【イタリア・ミラノ3日(日本時間4日)発】心配はいらないようだ。スピードスケートのミラノ・コルティナ五輪代表が試合会場で練習を行い、女子の佐藤綾乃(29=ANA)は「どんな形の五輪でも楽しむことが大前提。とにかく悔いのないように」と決意を語った。

 今回が3度目の五輪となる佐藤は、団体追い抜き(パシュート)で2018年平昌五輪金メダル、22年北京五輪銀メダルに大きく貢献。女王奪還を目指す今大会は、佐藤、エース・高木美帆(TOKIOインカラミ)、堀川桃香(富士急行)、野明花菜(立大)の4選手で挑む構え。佐藤は「人一倍金メダルを取りたいという思いが強い」と力を込めた。

 試合会場は展示場につくられた仮設リンク。1日の練習時には女子の吉田雪乃(寿広)らがリンクの状態について不安を口にする場面もあった。ある選手は「ボコボコしているとか、うねうねしていると聞いたので心配です」と語っていたが、この日の練習ではパシュートメンバーがそろってリンクに関して前向きな言葉を残した。

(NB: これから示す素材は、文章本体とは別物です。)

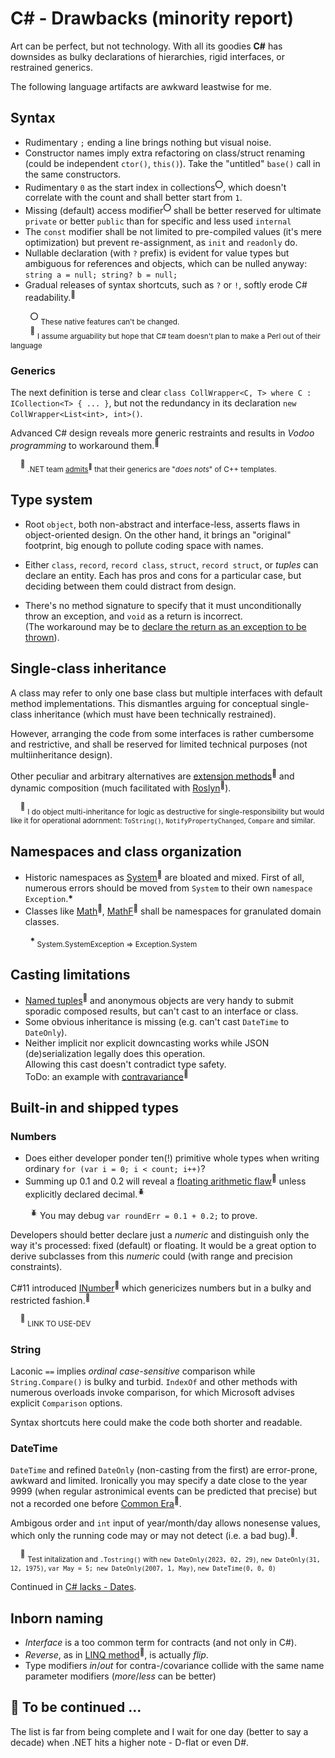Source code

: # C# - Drawbacks (minority report)

Art can be perfect, but not technology. With all its goodies __C#__ has downsides as bulky declarations of hierarchies, rigid interfaces, or restrained generics.

The following language artifacts are awkward leastwise for me. 

## Syntax

- Rudimentary `;` ending a line brings nothing but visual noise.
- Constructor names imply extra refactoring on class/struct renaming (could be independent `ctor()`, `this()`). Take the "untitled" `base()` call in the same constructors.
- Rudimentary `0` as the start index in collections<sup>:o:</sup>, which doesn't correlate with the count and shall better start from `1`.
- Missing (default) access modifier<sup>:o:</sup> shall be better reserved for ultimate `private` or better `public` than for specific and less used `internal`
- The `const` modifier shall be not limited to pre-compiled values (it's mere optimization) but prevent re-assignment, as `init` and `readonly` do.
- Nullable declaration (with `?` prefix) is evident for value types but ambiguous for references and objects, which can be nulled anyway:\
`string a = null; string? b = null;`
- Gradual releases of syntax shortcuts, such as `?` or `!`, softly erode C# readability.<sup>🙋</sup>

&nbsp;&nbsp;&nbsp;&nbsp;&nbsp;&nbsp;&nbsp;&nbsp;<sup>:o:</sup> <sub>These native features can't be changed.</sub>\
&nbsp;&nbsp;&nbsp;&nbsp;&nbsp;&nbsp;&nbsp;&nbsp;<sup>:raising_hand:</sup>&nbsp;<sub>I assume arguability but hope that C# team doesn't plan to make a Perl out of their language</sub>
  
### Generics

The next definition is terse and clear `class CollWrapper<C, T> where C : ICollection<T> { ... }`, but not the redundancy in its declaration `new CollWrapper<List<int>, int>()`.

Advanced C# design reveals more generic restraints and results in *Vodoo programming* to workaround them.<sup>🙋</sup>

&nbsp;&nbsp;&nbsp;&nbsp;<sup>:raising_hand:</sup>&nbsp;<sub>.NET team [admits](https://learn.microsoft.com/en-us/dotnet/csharp/programming-guide/generics/differences-between-cpp-templates-and-csharp-generics)<sup>:link:</sup> that their generics are "_does nots_" of C++ templates.</sub>

## Type system
  
- Root `object`, both non-abstract and interface-less, asserts flaws in object-oriented design. On the other hand, it brings an "original" footprint, big enough to pollute coding space with names.

- Either `class`, `record`, `record class`, `struct`, `record struct`, or *tuples* can declare an entity. Each has pros and cons for a particular case, but deciding between them could distract from design.

- There's no method signature to specify that it must unconditionally throw an exception, and `void` as a return is incorrect.\
(The workaround may be to [declare the return as an exception to be thrown](../b.deduced/cs-hints.md#Gimmicks)).

## Single-class inheritance

A class may refer to only one base class but multiple interfaces with default method implementations. This dismantles arguing for conceptual single-class inheritance (which must have been technically restrained).

However, arranging the code from some interfaces is rather cumbersome and restrictive, and shall be reserved for limited technical purposes (not multiinheritance design).

Other peculiar and arbitrary alternatives are [extension methods](https://docs.microsoft.com/en-us/dotnet/csharp/programming-guide/classes-and-structs/extension-methods)<sup>:link:</sup> and dynamic composition (much facilitated with [Roslyn](https://weblog.west-wind.com/posts/2022/Jun/07/Runtime-CSharp-Code-Compilation-Revisited-for-Roslyn)<sup>:link:</sup>).

&nbsp;&nbsp;&nbsp;&nbsp;<sup>🙋</sup> <sub>I do object multi-inheritance for logic as destructive for single-responsibility but would like it for operational adornment: `ToString()`, `NotifyPropertyChanged`, `Compare` and similar.</sub>

## Namespaces and class organization

* Historic namespaces as [System](https://learn.microsoft.com/en-us/dotnet/api/system)<sup>🔗</sup> are bloated and mixed.
First of all, numerous errors should be moved from `System` to their own `namespace Exception`.__*__
* Classes like [Math](https://docs.microsoft.com/en-us/dotnet/api/system.math)<sup>🔗</sup>, [MathF](https://docs.microsoft.com/en-us/dotnet/api/system.mathf)<sup>:link:</sup> shall be namespaces for granulated domain classes.

&nbsp;&nbsp;&nbsp;&nbsp;&nbsp;&nbsp;&nbsp;&nbsp;__*__<sub> System.SystemException => Exception.System</sub>

## Casting limitations

- [Named tuples](https://docs.microsoft.com/en-us/archive/msdn-magazine/2017/august/essential-net-csharp-7-0-tuples-explained)<sup>:link:</sup> and anonymous objects are very handy to submit sporadic composed results, but can't cast to an interface or class.
- Some obvious inheritance is missing (e.g. can't cast `DateTime` to `DateOnly`).
- Neither implicit nor explicit downcasting works while JSON (de)serialization legally does this operation.\
Allowing this cast doesn't contradict type safety.\
ToDo: an example with [contravariance](https://learn.microsoft.com/en-us/dotnet/standard/generics/covariance-and-contravariance)<sup>:link:</sup>

## Built-in and shipped types 

### Numbers
  
- Does either developer ponder ten(!) primitive whole types when writing ordinary `for (var i = 0; i < count; i++)`?
- Summing up 0.1 and 0.2 will reveal a [floating arithmetic flaw](https://docs.oracle.com/cd/E19957-01/806-3568/ncg_goldberg.html)<sup>:link:</sup> unless explicitly declared decimal.<sup>🪲</sup>

&nbsp;&nbsp;&nbsp;&nbsp;&nbsp;&nbsp;&nbsp;&nbsp;<sup>🪲</sup> You may debug `var roundErr = 0.1 + 0.2;` to prove.

Developers should better declare just a *numeric* and distinguish only the way it's processed: fixed (default) or floating. It would be a great option to derive subclasses from this _numeric_ could (with range and precision constraints).

C#11 introduced [INumber](https://learn.microsoft.com/en-us/dotnet/api/system.numerics.inumber-1)<sup>:link:</sup> which genericizes numbers but in a bulky and restricted fashion.<sup>🙋</sup>

&nbsp;&nbsp;&nbsp;&nbsp;<sup>🙋</sup> <sub>LINK TO USE-DEV</sub>

### String

Laconic `==` implies _ordinal_ _case-sensitive_ comparison while `String.Compare()` is bulky and turbid.
`IndexOf` and other methods with numerous overloads invoke comparison, for which Microsoft advises explicit `Comparison` options.

Syntax shortcuts here could make the code both shorter and readable.

### DateTime

`DateTime` and refined `DateOnly` (non-casting from the first) are error-prone, awkward and limited. 
Ironically you may specify a date close to the year 9999 (when regular astronimical events can be predicted that precise) but not a recorded one before [Common Era](https://en.wikipedia.org/wiki/Common_Era)<sup>🔗</sup>.

Ambigous order and `int` input of year/month/day allows nonesense values, which only the running code may or may not detect (i.e. a bad bug).<sup>🐛</sup>.

&nbsp;&nbsp;&nbsp;&nbsp;<sup>🐛</sup> <sub>Test initalization and `.Tostring()` with `new DateOnly(2023, 02, 29)`, `new DateOnly(31, 12, 1975)`, `var May = 5; new DateOnly(2007, 1, May)`, `new DateTime(0, 0, 0)`</sub>

Continued in [C# lacks - Dates](cs-lacks.md#Dates).

## Inborn naming

-  *Interface* is a too common term for contracts (and not only in C#).
- *Reverse*, as in [LINQ method](https://learn.microsoft.com/de-de/dotnet/api/system.linq.enumerable.reverse)<sup>:link:</sup>, is actually *flip*.
- Type modifiers _in_/_out_ for contra-/covariance collide with the same name parameter modifiers (_more_/_less_ can be better)

## 🚧 To be continued ...

The list is far from being complete and I wait for one day (better to say a decade) when .NET hits a higher note - D-flat or even D#.
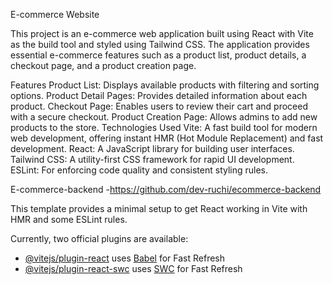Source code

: E-commerce Website

This project is an e-commerce web application built using React with Vite as the build tool and styled using Tailwind CSS. The application provides essential e-commerce features such as a product list, product details, a checkout page, and a product creation page.

Features
Product List: Displays available products with filtering and sorting options.
Product Detail Pages: Provides detailed information about each product.
Checkout Page: Enables users to review their cart and proceed with a secure checkout.
Product Creation Page: Allows admins to add new products to the store.
Technologies Used
Vite: A fast build tool for modern web development, offering instant HMR (Hot Module Replacement) and fast development.
React: A JavaScript library for building user interfaces.
Tailwind CSS: A utility-first CSS framework for rapid UI development.
ESLint: For enforcing code quality and consistent styling rules.

E-commerce-backend -https://github.com/dev-ruchi/ecommerce-backend

This template provides a minimal setup to get React working in Vite with HMR and some ESLint rules.

Currently, two official plugins are available:

- [@vitejs/plugin-react](https://github.com/vitejs/vite-plugin-react/blob/main/packages/plugin-react/README.md) uses [Babel](https://babeljs.io/) for Fast Refresh
- [@vitejs/plugin-react-swc](https://github.com/vitejs/vite-plugin-react-swc) uses [SWC](https://swc.rs/) for Fast Refresh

 試合会場で初めて滑った佐藤は「心と体と準備をして練習に挑んだけど、みんなが言うよりもガタガタと音がするようなことは、滑っている時はそんなに感じなかった。これはすごくポジティブに捉えることができると思った。出だしとしては好調なのかなと感じた」と充実の表情。2大会ぶりの団体追い抜き金メダルへ、つかみはばっちりだ。